Keep every word of the listing and drop the images when you write it out.

******************************

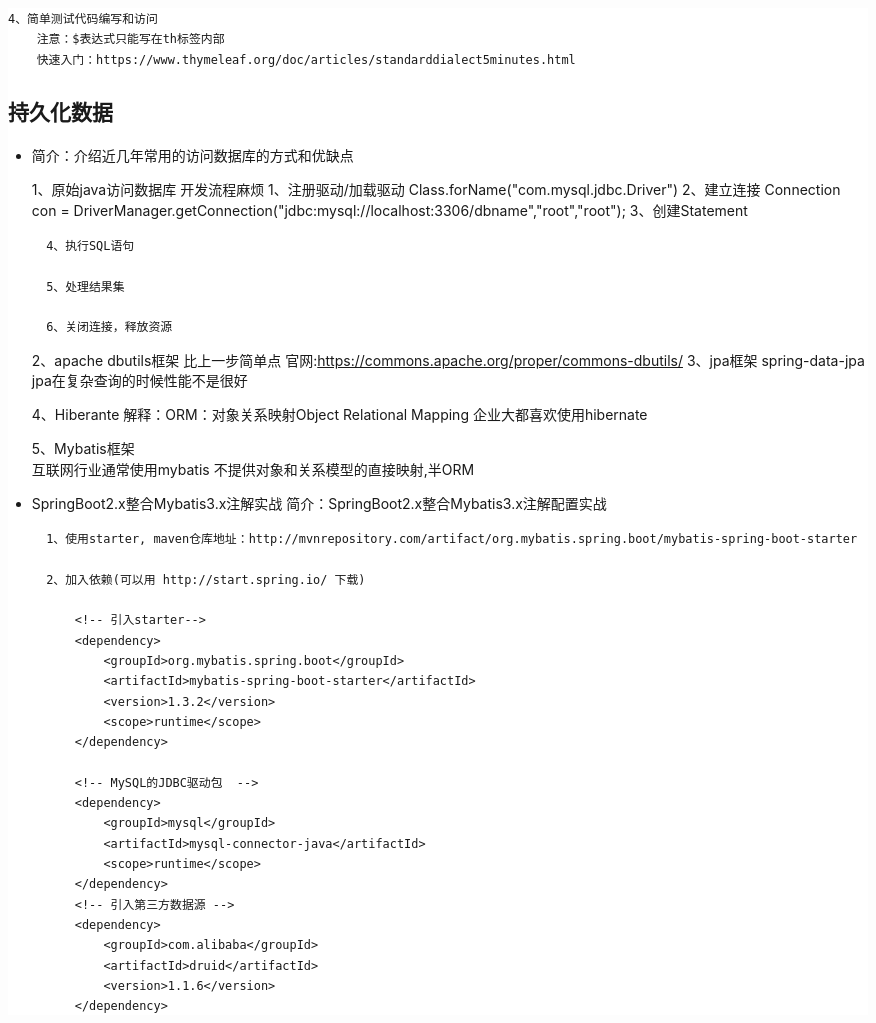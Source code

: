 	4、简单测试代码编写和访问
		注意：$表达式只能写在th标签内部
		快速入门：https://www.thymeleaf.org/doc/articles/standarddialect5minutes.html

## 持久化数据

+ 简介：介绍近几年常用的访问数据库的方式和优缺点

	1、原始java访问数据库
		开发流程麻烦
		1、注册驱动/加载驱动
			Class.forName("com.mysql.jdbc.Driver")
		2、建立连接
			Connection con = DriverManager.getConnection("jdbc:mysql://localhost:3306/dbname","root","root");
		3、创建Statement
	
		4、执行SQL语句
		
		5、处理结果集
		
		6、关闭连接，释放资源
	
	2、apache dbutils框架
		比上一步简单点
		官网:https://commons.apache.org/proper/commons-dbutils/
	3、jpa框架
		spring-data-jpa
		jpa在复杂查询的时候性能不是很好
	
	4、Hiberante   解释：ORM：对象关系映射Object Relational Mapping
		企业大都喜欢使用hibernate
	
	5、Mybatis框架   
		互联网行业通常使用mybatis
		不提供对象和关系模型的直接映射,半ORM
+ SpringBoot2.x整合Mybatis3.x注解实战
  简介：SpringBoot2.x整合Mybatis3.x注解配置实战

		1、使用starter, maven仓库地址：http://mvnrepository.com/artifact/org.mybatis.spring.boot/mybatis-spring-boot-starter
		
		2、加入依赖(可以用 http://start.spring.io/ 下载)
					
			<!-- 引入starter-->
		    <dependency>
		        <groupId>org.mybatis.spring.boot</groupId>
		        <artifactId>mybatis-spring-boot-starter</artifactId>
		        <version>1.3.2</version>
		        <scope>runtime</scope>			    
		    </dependency>
		 			
		 	<!-- MySQL的JDBC驱动包	-->	
		    <dependency>
		        <groupId>mysql</groupId>
		        <artifactId>mysql-connector-java</artifactId>
		        <scope>runtime</scope>
		    </dependency> 
			<!-- 引入第三方数据源 -->		
		    <dependency>
		        <groupId>com.alibaba</groupId>
		        <artifactId>druid</artifactId>
		        <version>1.1.6</version>
		    </dependency>
		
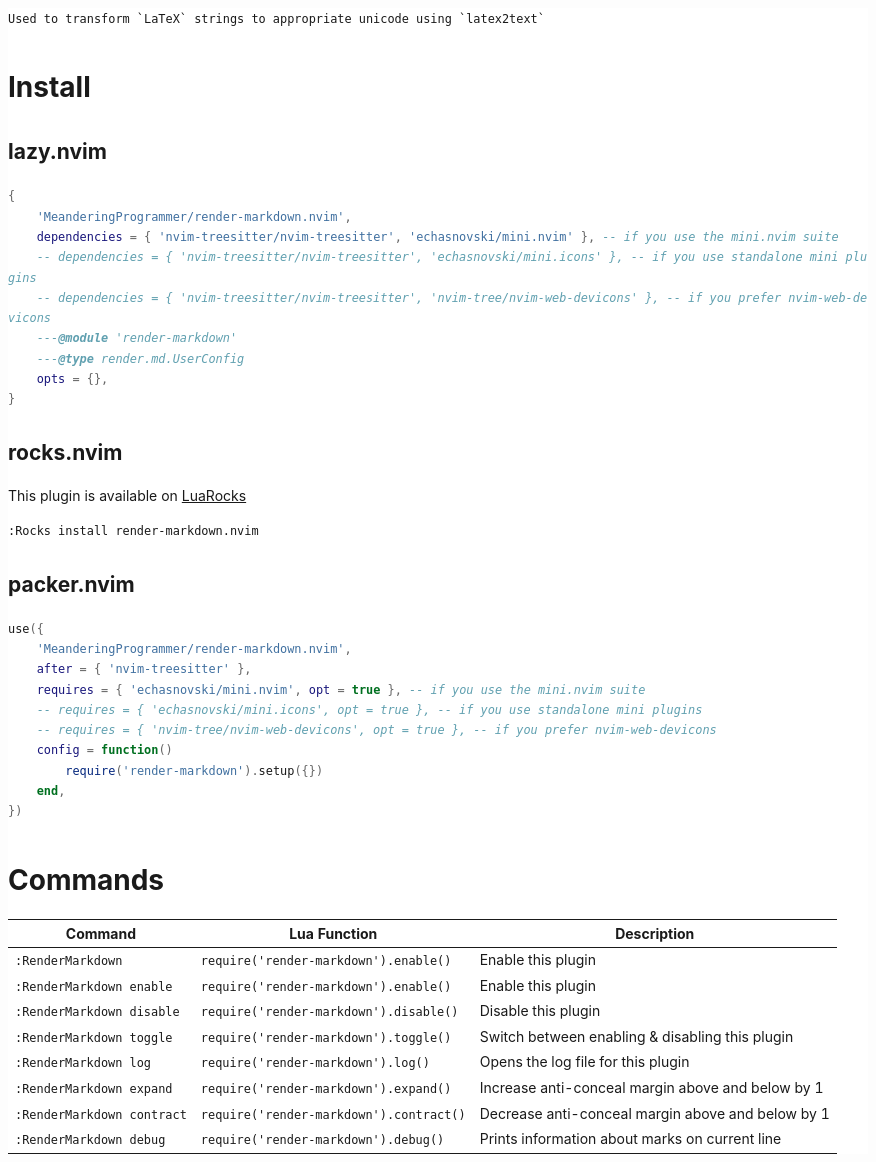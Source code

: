     Used to transform `LaTeX` strings to appropriate unicode using `latex2text`

# Install

## lazy.nvim

```lua
{
    'MeanderingProgrammer/render-markdown.nvim',
    dependencies = { 'nvim-treesitter/nvim-treesitter', 'echasnovski/mini.nvim' }, -- if you use the mini.nvim suite
    -- dependencies = { 'nvim-treesitter/nvim-treesitter', 'echasnovski/mini.icons' }, -- if you use standalone mini plugins
    -- dependencies = { 'nvim-treesitter/nvim-treesitter', 'nvim-tree/nvim-web-devicons' }, -- if you prefer nvim-web-devicons
    ---@module 'render-markdown'
    ---@type render.md.UserConfig
    opts = {},
}
```

## rocks.nvim

This plugin is available on [LuaRocks](https://luarocks.org/modules/MeanderingProgrammer/render-markdown.nvim)

```vim
:Rocks install render-markdown.nvim
```

## packer.nvim

```lua
use({
    'MeanderingProgrammer/render-markdown.nvim',
    after = { 'nvim-treesitter' },
    requires = { 'echasnovski/mini.nvim', opt = true }, -- if you use the mini.nvim suite
    -- requires = { 'echasnovski/mini.icons', opt = true }, -- if you use standalone mini plugins
    -- requires = { 'nvim-tree/nvim-web-devicons', opt = true }, -- if you prefer nvim-web-devicons
    config = function()
        require('render-markdown').setup({})
    end,
})
```

# Commands

| Command                    | Lua Function                            | Description                                       |
| -------------------------- | --------------------------------------- | ------------------------------------------------- |
| `:RenderMarkdown`          | `require('render-markdown').enable()`   | Enable this plugin                                |
| `:RenderMarkdown enable`   | `require('render-markdown').enable()`   | Enable this plugin                                |
| `:RenderMarkdown disable`  | `require('render-markdown').disable()`  | Disable this plugin                               |
| `:RenderMarkdown toggle`   | `require('render-markdown').toggle()`   | Switch between enabling & disabling this plugin   |
| `:RenderMarkdown log`      | `require('render-markdown').log()`      | Opens the log file for this plugin                |
| `:RenderMarkdown expand`   | `require('render-markdown').expand()`   | Increase anti-conceal margin above and below by 1 |
| `:RenderMarkdown contract` | `require('render-markdown').contract()` | Decrease anti-conceal margin above and below by 1 |
| `:RenderMarkdown debug`    | `require('render-markdown').debug()`    | Prints information about marks on current line    |
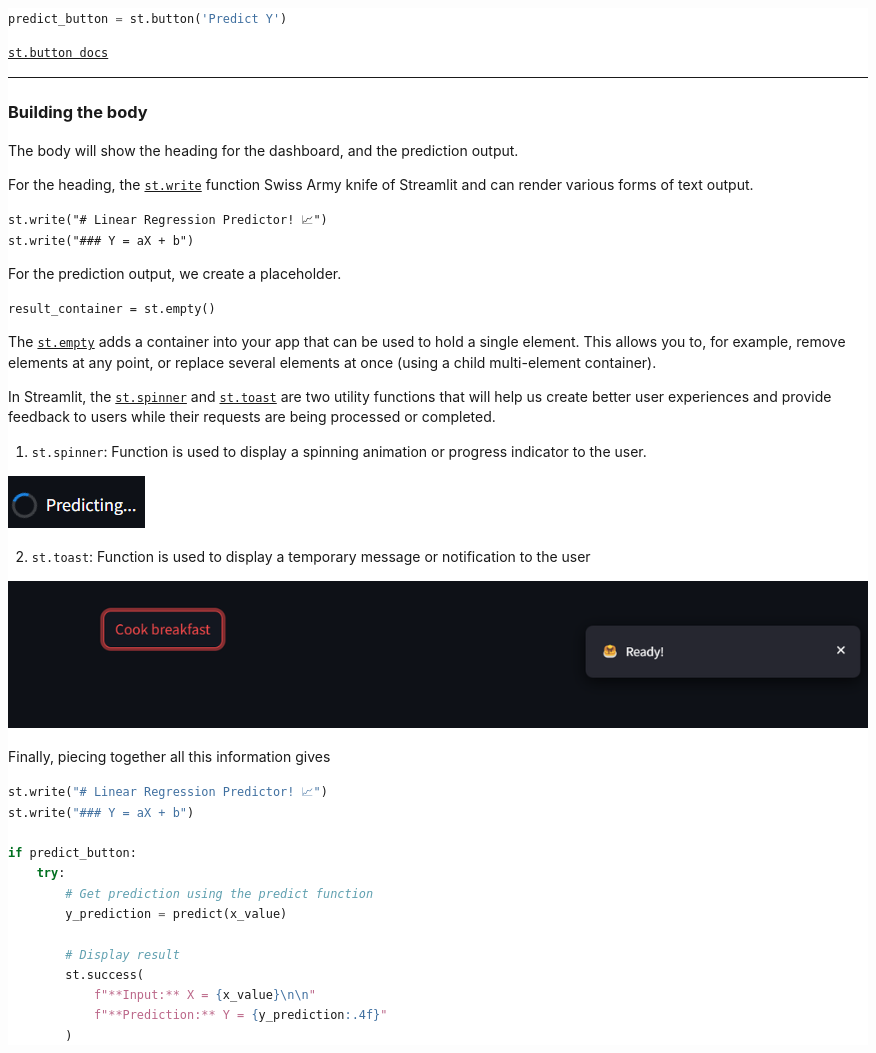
 ```Python
predict_button = st.button('Predict Y')
```

[`st.button docs`](https://docs.streamlit.io/library/api-reference/widgets/st.button)

---

### Building the body

The body will show the heading for the dashboard, and the prediction output.

For the heading, the [`st.write`](https://docs.streamlit.io/library/api-reference/write-magic/st.write) function Swiss Army knife of Streamlit and can render various forms of text output.

```
st.write("# Linear Regression Predictor! 📈")
st.write("### Y = aX + b")
```

For the prediction output, we create a placeholder.

```
result_container = st.empty()
```

The [`st.empty`](https://docs.streamlit.io/library/api-reference/layout/st.empty) adds a container into your app that can be used to hold a single element. This allows you to, for example, remove elements at any point, or replace several elements at once (using a child multi-element container).

In Streamlit, the [`st.spinner`](https://docs.streamlit.io/library/api-reference/status/st.spinner) and [`st.toast`](https://docs.streamlit.io/library/api-reference/status/st.toast) are two utility functions that will help us create better user experiences and provide feedback to users while their requests are being processed or completed.

1. `st.spinner`: Function is used to display a spinning animation or progress indicator to the user.

![](./assets/st_spinner.png)

2. `st.toast`: Function is used to display a temporary message or notification to the user

![](./assets/st_toast.png)

Finally, piecing together all this information gives

```Python
st.write("# Linear Regression Predictor! 📈")
st.write("### Y = aX + b")

if predict_button:
    try:
        # Get prediction using the predict function
        y_prediction = predict(x_value)

        # Display result
        st.success(
            f"**Input:** X = {x_value}\n\n"
            f"**Prediction:** Y = {y_prediction:.4f}"
        )
```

******************************

_EXPECTED ANSWER_
Source code

: 	4、简单测试代码编写和访问
		注意：$表达式只能写在th标签内部
		快速入门：https://www.thymeleaf.org/doc/articles/standarddialect5minutes.html

## 持久化数据

+ 简介：介绍近几年常用的访问数据库的方式和优缺点

	1、原始java访问数据库
		开发流程麻烦
		1、注册驱动/加载驱动
			Class.forName("com.mysql.jdbc.Driver")
		2、建立连接
			Connection con = DriverManager.getConnection("jdbc:mysql://localhost:3306/dbname","root","root");
		3、创建Statement
	
		4、执行SQL语句
		
		5、处理结果集
		
		6、关闭连接，释放资源
	
	2、apache dbutils框架
		比上一步简单点
		官网:https://commons.apache.org/proper/commons-dbutils/
	3、jpa框架
		spring-data-jpa
		jpa在复杂查询的时候性能不是很好
	
	4、Hiberante   解释：ORM：对象关系映射Object Relational Mapping
		企业大都喜欢使用hibernate
	
	5、Mybatis框架   
		互联网行业通常使用mybatis
		不提供对象和关系模型的直接映射,半ORM
+ SpringBoot2.x整合Mybatis3.x注解实战
  简介：SpringBoot2.x整合Mybatis3.x注解配置实战

		1、使用starter, maven仓库地址：http://mvnrepository.com/artifact/org.mybatis.spring.boot/mybatis-spring-boot-starter
		
		2、加入依赖(可以用 http://start.spring.io/ 下载)
					
			<!-- 引入starter-->
		    <dependency>
		        <groupId>org.mybatis.spring.boot</groupId>
		        <artifactId>mybatis-spring-boot-starter</artifactId>
		        <version>1.3.2</version>
		        <scope>runtime</scope>			    
		    </dependency>
		 			
		 	<!-- MySQL的JDBC驱动包	-->	
		    <dependency>
		        <groupId>mysql</groupId>
		        <artifactId>mysql-connector-java</artifactId>
		        <scope>runtime</scope>
		    </dependency> 
			<!-- 引入第三方数据源 -->		
		    <dependency>
		        <groupId>com.alibaba</groupId>
		        <artifactId>druid</artifactId>
		        <version>1.1.6</version>
		    </dependency>
		
Source code

:     Used to transform `LaTeX` strings to appropriate unicode using `latex2text`

# Install

## lazy.nvim

```lua
{
    'MeanderingProgrammer/render-markdown.nvim',
    dependencies = { 'nvim-treesitter/nvim-treesitter', 'echasnovski/mini.nvim' }, -- if you use the mini.nvim suite
    -- dependencies = { 'nvim-treesitter/nvim-treesitter', 'echasnovski/mini.icons' }, -- if you use standalone mini plugins
    -- dependencies = { 'nvim-treesitter/nvim-treesitter', 'nvim-tree/nvim-web-devicons' }, -- if you prefer nvim-web-devicons
    ---@module 'render-markdown'
    ---@type render.md.UserConfig
    opts = {},
}
```

## rocks.nvim

This plugin is available on [LuaRocks](https://luarocks.org/modules/MeanderingProgrammer/render-markdown.nvim)

```vim
:Rocks install render-markdown.nvim
```

## packer.nvim

```lua
use({
    'MeanderingProgrammer/render-markdown.nvim',
    after = { 'nvim-treesitter' },
    requires = { 'echasnovski/mini.nvim', opt = true }, -- if you use the mini.nvim suite
    -- requires = { 'echasnovski/mini.icons', opt = true }, -- if you use standalone mini plugins
    -- requires = { 'nvim-tree/nvim-web-devicons', opt = true }, -- if you prefer nvim-web-devicons
    config = function()
        require('render-markdown').setup({})
    end,
})
```

# Commands

| Command                    | Lua Function                            | Description                                       |
| -------------------------- | --------------------------------------- | ------------------------------------------------- |
| `:RenderMarkdown`          | `require('render-markdown').enable()`   | Enable this plugin                                |
| `:RenderMarkdown enable`   | `require('render-markdown').enable()`   | Enable this plugin                                |
| `:RenderMarkdown disable`  | `require('render-markdown').disable()`  | Disable this plugin                               |
| `:RenderMarkdown toggle`   | `require('render-markdown').toggle()`   | Switch between enabling & disabling this plugin   |
| `:RenderMarkdown log`      | `require('render-markdown').log()`      | Opens the log file for this plugin                |
| `:RenderMarkdown expand`   | `require('render-markdown').expand()`   | Increase anti-conceal margin above and below by 1 |
| `:RenderMarkdown contract` | `require('render-markdown').contract()` | Decrease anti-conceal margin above and below by 1 |
| `:RenderMarkdown debug`    | `require('render-markdown').debug()`    | Prints information about marks on current line    |
 ```Python
predict_button = st.button('Predict Y')
```

[`st.button docs`](https://docs.streamlit.io/library/api-reference/widgets/st.button)

---

### Building the body

The body will show the heading for the dashboard, and the prediction output.

For the heading, the [`st.write`](https://docs.streamlit.io/library/api-reference/write-magic/st.write) function Swiss Army knife of Streamlit and can render various forms of text output.

```
st.write("# Linear Regression Predictor! 📈")
st.write("### Y = aX + b")
```

For the prediction output, we create a placeholder.

```
result_container = st.empty()
```

The [`st.empty`](https://docs.streamlit.io/library/api-reference/layout/st.empty) adds a container into your app that can be used to hold a single element. This allows you to, for example, remove elements at any point, or replace several elements at once (using a child multi-element container).

In Streamlit, the [`st.spinner`](https://docs.streamlit.io/library/api-reference/status/st.spinner) and [`st.toast`](https://docs.streamlit.io/library/api-reference/status/st.toast) are two utility functions that will help us create better user experiences and provide feedback to users while their requests are being processed or completed.

1. `st.spinner`: Function is used to display a spinning animation or progress indicator to the user.

![](./assets/st_spinner.png)

2. `st.toast`: Function is used to display a temporary message or notification to the user

![](./assets/st_toast.png)

Finally, piecing together all this information gives

```Python
st.write("# Linear Regression Predictor! 📈")
st.write("### Y = aX + b")

if predict_button:
    try:
        # Get prediction using the predict function
        y_prediction = predict(x_value)

        # Display result
        st.success(
            f"**Input:** X = {x_value}\n\n"
            f"**Prediction:** Y = {y_prediction:.4f}"
        )
```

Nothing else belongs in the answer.